A follow up to the article “How to beat persistent mouth and throat ulcers”, this article also delves into the benefits of probiotics and vitamins in the fight against gingivitis or gum disease.

If you’ve read my article on how to combat the common mouth/throat ulcer (canker sores) you’ll know of how I fought an 18 month long battle with these painful lesions.

If you’re also a sufferer of gum disease, where the gums are constantly red and puffy, bleeding and generally tender, you’ll also be happy to know that certain vitamins and the same probiotics that I used to fight the Candida overgrowth (yeast infection) also helps in the fight against gum disease.

Essentially, the same bacteria are the culprits in most cases of receding and bleeding gums. First thing you should do is to get yourself a decent supply of Zinc, and more importantly, Lysine. These two are paramount in the healing process, and also help to prevent the common cold sore – usually brought about in early childhood by normal play between infected children. The Herpes virus is the culprit in this case – and once you have it, it stays within your body for life. In times of stress, taking a regular dose of Lysine will help prevent the Herpes virus from moving down from where it sits dormant in the sinus cavity, to inflict that annoyingly ugly sore on the edge of your lip. Zinc helps with the healing process.

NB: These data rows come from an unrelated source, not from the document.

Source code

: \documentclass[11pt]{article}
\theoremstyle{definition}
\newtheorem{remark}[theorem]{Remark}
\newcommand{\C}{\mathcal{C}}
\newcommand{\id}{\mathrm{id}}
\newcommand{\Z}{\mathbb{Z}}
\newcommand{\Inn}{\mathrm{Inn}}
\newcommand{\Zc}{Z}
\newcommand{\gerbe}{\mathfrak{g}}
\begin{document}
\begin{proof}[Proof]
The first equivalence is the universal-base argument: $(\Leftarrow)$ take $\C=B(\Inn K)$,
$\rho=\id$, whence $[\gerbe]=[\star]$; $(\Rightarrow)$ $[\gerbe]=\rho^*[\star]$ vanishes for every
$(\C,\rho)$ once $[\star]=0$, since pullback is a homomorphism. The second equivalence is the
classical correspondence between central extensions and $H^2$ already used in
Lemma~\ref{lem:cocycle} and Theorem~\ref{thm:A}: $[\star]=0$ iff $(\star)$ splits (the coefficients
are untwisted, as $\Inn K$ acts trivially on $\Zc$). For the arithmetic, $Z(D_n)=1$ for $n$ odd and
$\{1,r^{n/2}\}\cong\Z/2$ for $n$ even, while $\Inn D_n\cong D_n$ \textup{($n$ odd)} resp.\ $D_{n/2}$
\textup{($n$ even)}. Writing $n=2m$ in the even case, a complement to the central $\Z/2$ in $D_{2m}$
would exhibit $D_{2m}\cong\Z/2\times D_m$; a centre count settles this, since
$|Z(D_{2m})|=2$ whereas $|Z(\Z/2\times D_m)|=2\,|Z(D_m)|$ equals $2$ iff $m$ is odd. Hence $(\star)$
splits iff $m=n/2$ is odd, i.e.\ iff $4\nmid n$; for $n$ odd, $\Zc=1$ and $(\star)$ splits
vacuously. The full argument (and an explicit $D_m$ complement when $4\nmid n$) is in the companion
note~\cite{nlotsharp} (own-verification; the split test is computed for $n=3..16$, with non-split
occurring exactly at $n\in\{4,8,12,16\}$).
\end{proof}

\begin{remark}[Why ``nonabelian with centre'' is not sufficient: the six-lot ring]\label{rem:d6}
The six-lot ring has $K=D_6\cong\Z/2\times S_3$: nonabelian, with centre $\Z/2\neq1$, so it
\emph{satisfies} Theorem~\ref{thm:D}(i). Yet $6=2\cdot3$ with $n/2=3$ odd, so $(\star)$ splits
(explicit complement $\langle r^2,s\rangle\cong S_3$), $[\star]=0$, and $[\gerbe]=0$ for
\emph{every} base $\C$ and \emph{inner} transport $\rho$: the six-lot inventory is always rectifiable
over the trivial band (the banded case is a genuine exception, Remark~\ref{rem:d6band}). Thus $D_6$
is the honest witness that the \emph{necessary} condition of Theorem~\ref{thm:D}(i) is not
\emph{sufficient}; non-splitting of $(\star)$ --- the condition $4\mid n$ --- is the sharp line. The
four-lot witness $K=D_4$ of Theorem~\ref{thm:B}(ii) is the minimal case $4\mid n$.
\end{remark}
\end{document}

I have always prided myself in my oral hygiene – I have brushed at least twice a day since I was a child – my teeth are in fantastic condition for my age, and so after suffering an ulcerated throat during my honeymoon some years back, then a second “attack” during a long awaited holiday abroad, I had a rampant yeast overgrowth from too much stress, monthly sugary food cravings (as we women do.) I am now convinced the first attack during my honeymoon was due to a similar problem.

Since that first time, I have suffered from receding and tender gums. I flossed regularly, but this only served to irritate the problem, due to the floss cutting into the swollen gums, causing them to bleed. Contrary to what my dentist thought, I was not being too vigorous – I couldn’t, they were so sore that I was flossing with kid gloves, so to speak! And so I stopped.

In both instances, with regards to the ulcerated throat and mouth, I saw doctors who prescribed antibiotics to kill the infection. Subsequently, they also killed off the natural flora, which keeps a balance within the mouth, and indeed the rest of the body. If you eat a lot of sugary foods (eg. chocolate, honey, sugary soft-drinks etc) the bacteria builds rapidly to consume these – attacking both the teeth and the gums. The natural defense bacteria are not as fast to repopulate the mouth and body, so an overgrowth occurs. If this is not checked, you get cavities, gum disease and ulcers, not to mention bad breath.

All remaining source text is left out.